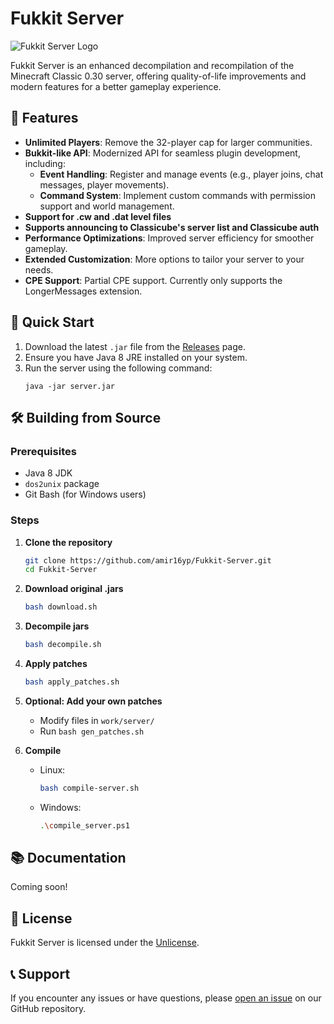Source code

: # Fukkit Server

![Fukkit Server Logo](https://github.com/user-attachments/assets/5d3d4d32-d588-4d05-b901-c28d328999f9)

Fukkit Server is an enhanced decompilation and recompilation of the Minecraft Classic 0.30 server, offering quality-of-life improvements and modern features for a better gameplay experience.

## 🌟 Features

- **Unlimited Players**: Remove the 32-player cap for larger communities.
- **Bukkit-like API**: Modernized API for seamless plugin development, including:
  - **Event Handling**: Register and manage events (e.g., player joins, chat messages, player movements).
  - **Command System**: Implement custom commands with permission support and world management.
- **Support for .cw and .dat level files**
- **Supports announcing to Classicube's server list and Classicube auth**
- **Performance Optimizations**: Improved server efficiency for smoother gameplay.
- **Extended Customization**: More options to tailor your server to your needs.
- **CPE Support**: Partial CPE support. Currently only supports the LongerMessages extension.
## 🚀 Quick Start

1. Download the latest `.jar` file from the [Releases](https://github.com/amir16yp/Fukkit-Server/releases) page.
2. Ensure you have Java 8 JRE installed on your system.
3. Run the server using the following command:
   ```
   java -jar server.jar
   ```

## 🛠️ Building from Source

### Prerequisites

- Java 8 JDK
- `dos2unix` package
- Git Bash (for Windows users)

### Steps

1. **Clone the repository**
   ```sh
   git clone https://github.com/amir16yp/Fukkit-Server.git
   cd Fukkit-Server
   ```

2. **Download original .jars**
   ```sh
   bash download.sh
   ```

3. **Decompile jars**
   ```sh
   bash decompile.sh
   ```

4. **Apply patches**
   ```sh
   bash apply_patches.sh
   ```

5. **Optional: Add your own patches**
   - Modify files in `work/server/`
   - Run `bash gen_patches.sh`

6. **Compile**
   - Linux:
     ```sh
     bash compile-server.sh
     ```
   - Windows:
     ```sh
     .\compile_server.ps1
     ```

## 📚 Documentation

Coming soon!

## 📄 License

Fukkit Server is licensed under the [Unlicense](LICENSE).

## 📞 Support

If you encounter any issues or have questions, please [open an issue](https://github.com/amir16yp/Fukkit-Server/issues) on our GitHub repository.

[Work item]: What lines in the listing above contain the word "Fukkit"? Show each one.

[Final answer]:
: # Fukkit Server
![Fukkit Server Logo](https://github.com/user-attachments/assets/5d3d4d32-d588-4d05-b901-c28d328999f9)
Fukkit Server is an enhanced decompilation and recompilation of the Minecraft Classic 0.30 server, offering quality-of-life improvements and modern features for a better gameplay experience.
1. Download the latest `.jar` file from the [Releases](https://github.com/amir16yp/Fukkit-Server/releases) page.
   git clone https://github.com/amir16yp/Fukkit-Server.git
   cd Fukkit-Server
Fukkit Server is licensed under the [Unlicense](LICENSE).
If you encounter any issues or have questions, please [open an issue](https://github.com/amir16yp/Fukkit-Server/issues) on our GitHub repository.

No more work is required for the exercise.